Data for the task:
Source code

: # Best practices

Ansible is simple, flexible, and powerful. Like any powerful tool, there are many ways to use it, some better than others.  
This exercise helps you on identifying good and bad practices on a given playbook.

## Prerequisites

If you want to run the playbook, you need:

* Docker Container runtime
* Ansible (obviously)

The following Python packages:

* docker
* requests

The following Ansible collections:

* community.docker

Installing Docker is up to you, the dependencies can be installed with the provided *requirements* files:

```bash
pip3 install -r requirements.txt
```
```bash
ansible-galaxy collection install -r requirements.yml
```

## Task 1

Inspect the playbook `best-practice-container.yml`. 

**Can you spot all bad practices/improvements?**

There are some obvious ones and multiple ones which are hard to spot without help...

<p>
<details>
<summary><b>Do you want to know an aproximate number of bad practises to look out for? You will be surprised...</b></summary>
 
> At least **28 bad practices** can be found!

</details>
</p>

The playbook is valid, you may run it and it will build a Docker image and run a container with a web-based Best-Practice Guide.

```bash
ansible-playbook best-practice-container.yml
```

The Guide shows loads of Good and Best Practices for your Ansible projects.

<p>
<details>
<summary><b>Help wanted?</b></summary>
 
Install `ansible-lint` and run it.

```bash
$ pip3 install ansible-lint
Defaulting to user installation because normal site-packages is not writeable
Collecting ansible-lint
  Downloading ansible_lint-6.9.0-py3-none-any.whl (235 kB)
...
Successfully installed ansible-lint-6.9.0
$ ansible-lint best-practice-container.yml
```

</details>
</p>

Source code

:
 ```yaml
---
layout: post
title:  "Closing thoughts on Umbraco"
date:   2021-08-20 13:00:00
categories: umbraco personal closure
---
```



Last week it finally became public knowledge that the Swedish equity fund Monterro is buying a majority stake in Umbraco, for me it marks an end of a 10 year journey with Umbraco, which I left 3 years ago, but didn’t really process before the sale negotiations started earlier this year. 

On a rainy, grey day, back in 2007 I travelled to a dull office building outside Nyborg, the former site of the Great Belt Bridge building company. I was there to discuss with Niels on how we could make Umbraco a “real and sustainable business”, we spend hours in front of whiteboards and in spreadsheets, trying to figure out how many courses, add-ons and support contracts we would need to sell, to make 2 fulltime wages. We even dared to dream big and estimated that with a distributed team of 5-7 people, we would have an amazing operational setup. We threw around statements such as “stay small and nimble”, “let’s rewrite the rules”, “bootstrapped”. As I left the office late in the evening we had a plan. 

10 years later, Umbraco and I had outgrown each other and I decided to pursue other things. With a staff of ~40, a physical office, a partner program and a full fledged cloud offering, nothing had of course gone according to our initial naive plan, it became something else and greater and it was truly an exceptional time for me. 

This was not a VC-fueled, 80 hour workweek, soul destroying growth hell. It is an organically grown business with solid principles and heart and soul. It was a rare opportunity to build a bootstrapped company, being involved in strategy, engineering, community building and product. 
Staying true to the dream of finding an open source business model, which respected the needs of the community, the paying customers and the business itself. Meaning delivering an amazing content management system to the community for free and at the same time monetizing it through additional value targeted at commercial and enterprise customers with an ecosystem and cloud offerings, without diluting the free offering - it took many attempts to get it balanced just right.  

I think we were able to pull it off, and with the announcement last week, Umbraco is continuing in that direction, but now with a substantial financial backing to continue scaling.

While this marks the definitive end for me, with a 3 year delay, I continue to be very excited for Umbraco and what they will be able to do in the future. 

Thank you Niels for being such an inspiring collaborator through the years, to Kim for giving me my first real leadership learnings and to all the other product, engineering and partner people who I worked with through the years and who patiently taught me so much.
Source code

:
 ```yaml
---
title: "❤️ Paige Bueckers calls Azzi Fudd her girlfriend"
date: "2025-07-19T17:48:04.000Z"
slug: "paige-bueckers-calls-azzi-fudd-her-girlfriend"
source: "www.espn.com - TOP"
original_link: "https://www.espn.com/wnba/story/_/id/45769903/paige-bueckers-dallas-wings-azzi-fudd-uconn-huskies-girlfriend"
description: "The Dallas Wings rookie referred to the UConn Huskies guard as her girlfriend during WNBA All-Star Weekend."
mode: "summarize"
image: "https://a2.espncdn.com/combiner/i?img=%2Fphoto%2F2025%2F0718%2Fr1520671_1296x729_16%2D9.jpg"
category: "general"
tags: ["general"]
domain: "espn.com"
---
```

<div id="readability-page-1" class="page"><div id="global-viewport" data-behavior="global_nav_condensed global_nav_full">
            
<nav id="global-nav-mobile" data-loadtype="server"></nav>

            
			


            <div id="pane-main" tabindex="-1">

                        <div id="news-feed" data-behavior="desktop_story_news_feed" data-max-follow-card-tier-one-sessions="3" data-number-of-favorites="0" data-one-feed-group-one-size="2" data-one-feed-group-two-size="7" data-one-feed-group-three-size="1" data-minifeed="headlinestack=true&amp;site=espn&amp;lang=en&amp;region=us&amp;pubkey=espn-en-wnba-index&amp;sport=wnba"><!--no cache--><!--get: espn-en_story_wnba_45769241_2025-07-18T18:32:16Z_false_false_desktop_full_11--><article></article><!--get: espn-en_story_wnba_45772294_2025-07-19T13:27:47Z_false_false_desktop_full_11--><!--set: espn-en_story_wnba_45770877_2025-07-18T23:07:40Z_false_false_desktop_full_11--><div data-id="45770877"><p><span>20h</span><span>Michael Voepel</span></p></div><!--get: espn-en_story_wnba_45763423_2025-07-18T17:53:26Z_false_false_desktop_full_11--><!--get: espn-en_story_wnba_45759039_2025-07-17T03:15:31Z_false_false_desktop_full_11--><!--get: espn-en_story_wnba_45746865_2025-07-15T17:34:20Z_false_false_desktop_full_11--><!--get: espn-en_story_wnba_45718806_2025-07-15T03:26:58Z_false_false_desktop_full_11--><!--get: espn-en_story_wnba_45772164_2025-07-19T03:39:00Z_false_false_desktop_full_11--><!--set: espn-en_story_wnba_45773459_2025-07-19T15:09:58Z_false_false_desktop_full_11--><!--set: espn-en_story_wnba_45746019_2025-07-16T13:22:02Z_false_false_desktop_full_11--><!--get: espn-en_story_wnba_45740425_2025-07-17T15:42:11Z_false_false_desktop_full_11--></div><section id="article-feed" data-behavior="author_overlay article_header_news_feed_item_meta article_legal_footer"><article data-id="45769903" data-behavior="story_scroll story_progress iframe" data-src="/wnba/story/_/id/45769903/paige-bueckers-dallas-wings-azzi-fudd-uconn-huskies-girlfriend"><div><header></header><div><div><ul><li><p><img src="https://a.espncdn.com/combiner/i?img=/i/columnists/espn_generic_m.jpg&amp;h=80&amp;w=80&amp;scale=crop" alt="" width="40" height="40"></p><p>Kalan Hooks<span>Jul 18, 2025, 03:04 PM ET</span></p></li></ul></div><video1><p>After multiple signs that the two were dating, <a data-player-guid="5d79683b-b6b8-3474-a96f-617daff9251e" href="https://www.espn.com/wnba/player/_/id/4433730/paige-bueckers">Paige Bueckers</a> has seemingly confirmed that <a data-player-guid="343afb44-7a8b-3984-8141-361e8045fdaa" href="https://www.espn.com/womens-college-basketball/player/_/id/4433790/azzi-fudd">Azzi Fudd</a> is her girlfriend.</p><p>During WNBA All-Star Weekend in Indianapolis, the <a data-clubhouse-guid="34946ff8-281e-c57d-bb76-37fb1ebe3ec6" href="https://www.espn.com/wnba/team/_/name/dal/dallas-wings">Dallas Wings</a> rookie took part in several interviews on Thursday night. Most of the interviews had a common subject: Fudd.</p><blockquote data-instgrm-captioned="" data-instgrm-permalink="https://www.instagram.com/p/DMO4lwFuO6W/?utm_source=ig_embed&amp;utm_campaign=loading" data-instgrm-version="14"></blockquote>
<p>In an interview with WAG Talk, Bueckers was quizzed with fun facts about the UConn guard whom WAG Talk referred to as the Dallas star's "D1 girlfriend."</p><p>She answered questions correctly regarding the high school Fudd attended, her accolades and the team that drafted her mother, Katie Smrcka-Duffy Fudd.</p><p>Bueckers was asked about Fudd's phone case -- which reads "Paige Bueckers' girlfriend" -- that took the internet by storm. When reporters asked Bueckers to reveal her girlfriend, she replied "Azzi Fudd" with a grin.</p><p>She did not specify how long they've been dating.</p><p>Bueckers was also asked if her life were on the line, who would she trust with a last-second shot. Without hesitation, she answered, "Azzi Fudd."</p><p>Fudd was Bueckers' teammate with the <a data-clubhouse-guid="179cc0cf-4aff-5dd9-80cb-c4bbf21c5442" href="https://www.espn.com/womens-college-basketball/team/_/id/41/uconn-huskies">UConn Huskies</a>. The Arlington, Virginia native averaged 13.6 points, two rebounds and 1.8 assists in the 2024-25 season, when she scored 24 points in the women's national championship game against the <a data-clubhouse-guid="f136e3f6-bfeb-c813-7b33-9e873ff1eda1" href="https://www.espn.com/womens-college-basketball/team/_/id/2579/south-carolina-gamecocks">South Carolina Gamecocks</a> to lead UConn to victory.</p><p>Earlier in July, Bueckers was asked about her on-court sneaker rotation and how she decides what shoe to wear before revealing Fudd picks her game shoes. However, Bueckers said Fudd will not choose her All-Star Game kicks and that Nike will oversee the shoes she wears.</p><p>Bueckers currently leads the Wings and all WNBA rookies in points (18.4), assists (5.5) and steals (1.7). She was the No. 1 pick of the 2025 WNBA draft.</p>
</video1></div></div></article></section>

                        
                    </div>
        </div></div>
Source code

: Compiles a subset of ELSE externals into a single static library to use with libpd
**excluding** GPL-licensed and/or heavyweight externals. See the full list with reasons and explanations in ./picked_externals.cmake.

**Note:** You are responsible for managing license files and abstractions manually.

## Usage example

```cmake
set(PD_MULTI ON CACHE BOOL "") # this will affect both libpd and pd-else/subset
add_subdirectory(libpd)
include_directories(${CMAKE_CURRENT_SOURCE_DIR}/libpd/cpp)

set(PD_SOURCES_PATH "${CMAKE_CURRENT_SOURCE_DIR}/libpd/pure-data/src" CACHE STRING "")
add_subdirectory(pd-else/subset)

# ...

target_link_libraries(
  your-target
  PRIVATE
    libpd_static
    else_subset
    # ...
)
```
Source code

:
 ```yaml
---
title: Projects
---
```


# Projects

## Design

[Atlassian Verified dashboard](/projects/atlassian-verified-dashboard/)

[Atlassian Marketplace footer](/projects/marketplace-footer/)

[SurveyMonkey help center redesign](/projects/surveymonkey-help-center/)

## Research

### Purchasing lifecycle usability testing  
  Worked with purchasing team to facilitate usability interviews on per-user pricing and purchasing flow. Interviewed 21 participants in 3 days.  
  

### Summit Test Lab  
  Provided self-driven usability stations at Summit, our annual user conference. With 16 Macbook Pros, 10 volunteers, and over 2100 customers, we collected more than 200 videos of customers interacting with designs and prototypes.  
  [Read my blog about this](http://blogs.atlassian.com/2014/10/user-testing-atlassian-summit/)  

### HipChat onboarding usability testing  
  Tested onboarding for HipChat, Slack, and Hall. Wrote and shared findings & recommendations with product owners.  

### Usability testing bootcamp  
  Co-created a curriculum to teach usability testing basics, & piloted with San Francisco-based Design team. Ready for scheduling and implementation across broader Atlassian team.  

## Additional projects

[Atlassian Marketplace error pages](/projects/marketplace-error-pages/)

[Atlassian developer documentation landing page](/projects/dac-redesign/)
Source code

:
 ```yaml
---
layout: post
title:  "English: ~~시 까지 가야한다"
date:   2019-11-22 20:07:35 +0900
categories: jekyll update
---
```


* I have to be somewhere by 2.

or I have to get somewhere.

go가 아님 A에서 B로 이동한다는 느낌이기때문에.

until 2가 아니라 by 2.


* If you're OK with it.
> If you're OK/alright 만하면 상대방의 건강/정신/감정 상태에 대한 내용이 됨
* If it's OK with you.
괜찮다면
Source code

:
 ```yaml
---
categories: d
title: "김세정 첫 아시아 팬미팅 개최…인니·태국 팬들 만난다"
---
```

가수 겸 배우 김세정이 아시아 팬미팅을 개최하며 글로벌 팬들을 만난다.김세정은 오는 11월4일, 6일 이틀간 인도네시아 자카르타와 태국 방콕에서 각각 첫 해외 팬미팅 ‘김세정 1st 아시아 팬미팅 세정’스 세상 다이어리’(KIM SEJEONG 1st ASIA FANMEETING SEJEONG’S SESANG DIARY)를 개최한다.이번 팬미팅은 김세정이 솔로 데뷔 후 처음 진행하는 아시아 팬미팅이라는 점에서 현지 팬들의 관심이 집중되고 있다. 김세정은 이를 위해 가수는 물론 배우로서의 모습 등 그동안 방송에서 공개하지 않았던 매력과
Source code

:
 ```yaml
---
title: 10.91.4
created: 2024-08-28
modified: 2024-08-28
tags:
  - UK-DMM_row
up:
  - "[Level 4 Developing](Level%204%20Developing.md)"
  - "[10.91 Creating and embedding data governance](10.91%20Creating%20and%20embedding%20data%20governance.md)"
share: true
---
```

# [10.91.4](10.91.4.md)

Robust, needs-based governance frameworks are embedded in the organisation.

What the task requires: Look through the entries and return each line that has the word "testing" in it.

Written answer:
### Purchasing lifecycle usability testing  
  [Read my blog about this](http://blogs.atlassian.com/2014/10/user-testing-atlassian-summit/)  
### HipChat onboarding usability testing  
### Usability testing bootcamp  
  Co-created a curriculum to teach usability testing basics, & piloted with San Francisco-based Design team. Ready for scheduling and implementation across broader Atlassian team.  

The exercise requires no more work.